Rendered images with source text »

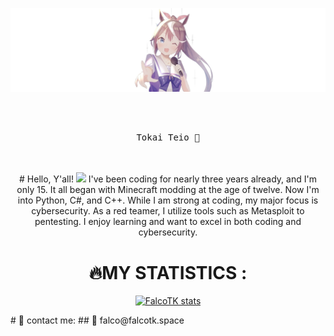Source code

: ![Header](https://raw.githubusercontent.com/FalcoTK/FalcoTK/main/minimal-tokai-teio-cute-anime-girl.jpg "header")

<div align="center">
    <br><br>
<pre>
Tokai Teio 🐴
</pre>
<br><br>
# Hello, Y'all! <img src="https://raw.githubusercontent.com/MartinHeinz/MartinHeinz/master/wave.gif" width="30px">
I've been coding for nearly three years already, and I'm only 15. It all began with Minecraft modding at the age of twelve. Now I'm into Python, C#, and C++. While I am strong at coding, my major focus is cybersecurity. As a red teamer, I utilize tools such as Metasploit to pentesting. I enjoy learning and want to excel in both coding and cybersecurity.




# 🔥MY STATISTICS :
[![FalcoTK stats](https://github-readme-stats.vercel.app/api?username=falcotk&show_icons=true&theme=radical)](https://falcotk.github.io/FalcoResume/)
</div>
# 🎩 contact me:
## 📧 falco@falcotk.space
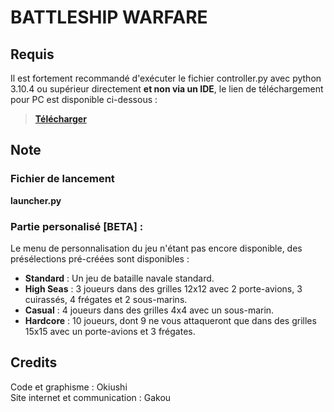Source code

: # BATTLESHIP WARFARE

## Requis
Il est fortement recommandé d'exécuter le fichier controller.py avec python 3.10.4 ou supérieur directement __et non via un IDE__,
le lien de téléchargement pour PC est disponible ci-dessous :
> __[Télécharger](https://www.python.org/ftp/python/3.10.4/python-3.10.4-amd64.exe)__

## Note
### Fichier de lancement
__launcher.py__

### Partie personalisé [BETA] :
Le menu de personnalisation du jeu n'étant pas encore disponible, des présélections pré-créées sont disponibles :
* __Standard__ : Un jeu de bataille navale standard.
* __High Seas__ : 3 joueurs dans des grilles 12x12 avec 2 porte-avions, 3 cuirassés, 4 frégates et 2 sous-marins.
* __Casual__ : 4 joueurs dans des grilles 4x4 avec un sous-marin.
* __Hardcore__ : 10 joueurs, dont 9 ne vous attaqueront que dans des grilles 15x15 avec un porte-avions et 3 frégates.

## Credits
Code et graphisme : Okiushi  
Site internet et communication : Gakou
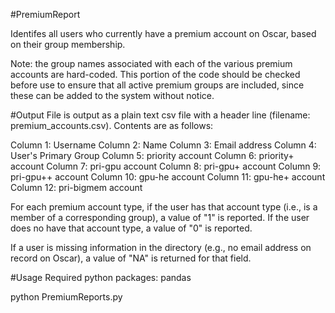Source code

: #PremiumReport

Identifes all users who currently have a premium account on Oscar, based on their group membership.

Note: the group names associated with each of the various premium accounts are hard-coded. This portion of the code should be checked before use to ensure that all active premium groups are included, since these can be added to the system without notice.

#Output
File is output as a plain text csv file with a header line (filename: premium_accounts.csv). Contents are as follows:

Column 1: Username
Column 2: Name
Column 3: Email address
Column 4: User's Primary Group
Column 5: priority account
Column 6: priority+ account
Column 7: pri-gpu account
Column 8: pri-gpu+ account
Column 9: pri-gpu++ account
Column 10: gpu-he account
Column 11: gpu-he+ account
Column 12: pri-bigmem account

For each premium account type, if the user has that account type (i.e., is a member of a corresponding group), a value of "1" is reported. If the user does no have that account type, a value of "0" is reported.

If a user is missing information in the directory (e.g., no email address on record on Oscar), a value of "NA" is returned for that field.

#Usage
Required python packages: pandas

python PremiumReports.py
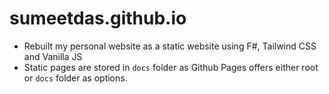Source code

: # sumeetdas.github.io

* Rebuilt my personal website as a static website using F#, Tailwind CSS and Vanilla JS
* Static pages are stored in `docs` folder as Github Pages offers either root or `docs` folder as options.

What you need to do »
Copy the data precisely. Skip every picture.

Result for this task »
Source code

: ![Header](https://raw.githubusercontent.com/FalcoTK/FalcoTK/main/minimal-tokai-teio-cute-anime-girl.jpg "header")

<div align="center">
    <br><br>
<pre>
Tokai Teio 🐴
</pre>
<br><br>
# Hello, Y'all! <img src="https://raw.githubusercontent.com/MartinHeinz/MartinHeinz/master/wave.gif" width="30px">
I've been coding for nearly three years already, and I'm only 15. It all began with Minecraft modding at the age of twelve. Now I'm into Python, C#, and C++. While I am strong at coding, my major focus is cybersecurity. As a red teamer, I utilize tools such as Metasploit to pentesting. I enjoy learning and want to excel in both coding and cybersecurity.




# 🔥MY STATISTICS :
[![FalcoTK stats](https://github-readme-stats.vercel.app/api?username=falcotk&show_icons=true&theme=radical)](https://falcotk.github.io/FalcoResume/)
</div>
# 🎩 contact me:
## 📧 falco@falcotk.space
Source code

: # BATTLESHIP WARFARE

## Requis
Il est fortement recommandé d'exécuter le fichier controller.py avec python 3.10.4 ou supérieur directement __et non via un IDE__,
le lien de téléchargement pour PC est disponible ci-dessous :
> __[Télécharger](https://www.python.org/ftp/python/3.10.4/python-3.10.4-amd64.exe)__

## Note
### Fichier de lancement
__launcher.py__

### Partie personalisé [BETA] :
Le menu de personnalisation du jeu n'étant pas encore disponible, des présélections pré-créées sont disponibles :
* __Standard__ : Un jeu de bataille navale standard.
* __High Seas__ : 3 joueurs dans des grilles 12x12 avec 2 porte-avions, 3 cuirassés, 4 frégates et 2 sous-marins.
* __Casual__ : 4 joueurs dans des grilles 4x4 avec un sous-marin.
* __Hardcore__ : 10 joueurs, dont 9 ne vous attaqueront que dans des grilles 15x15 avec un porte-avions et 3 frégates.

## Credits
Code et graphisme : Okiushi  
Site internet et communication : Gakou
Source code

: #PremiumReport

Identifes all users who currently have a premium account on Oscar, based on their group membership.

Note: the group names associated with each of the various premium accounts are hard-coded. This portion of the code should be checked before use to ensure that all active premium groups are included, since these can be added to the system without notice.

#Output
File is output as a plain text csv file with a header line (filename: premium_accounts.csv). Contents are as follows:

Column 1: Username
Column 2: Name
Column 3: Email address
Column 4: User's Primary Group
Column 5: priority account
Column 6: priority+ account
Column 7: pri-gpu account
Column 8: pri-gpu+ account
Column 9: pri-gpu++ account
Column 10: gpu-he account
Column 11: gpu-he+ account
Column 12: pri-bigmem account

For each premium account type, if the user has that account type (i.e., is a member of a corresponding group), a value of "1" is reported. If the user does no have that account type, a value of "0" is reported.

If a user is missing information in the directory (e.g., no email address on record on Oscar), a value of "NA" is returned for that field.

#Usage
Required python packages: pandas

python PremiumReports.py
Source code

: # sumeetdas.github.io

* Rebuilt my personal website as a static website using F#, Tailwind CSS and Vanilla JS
* Static pages are stored in `docs` folder as Github Pages offers either root or `docs` folder as options.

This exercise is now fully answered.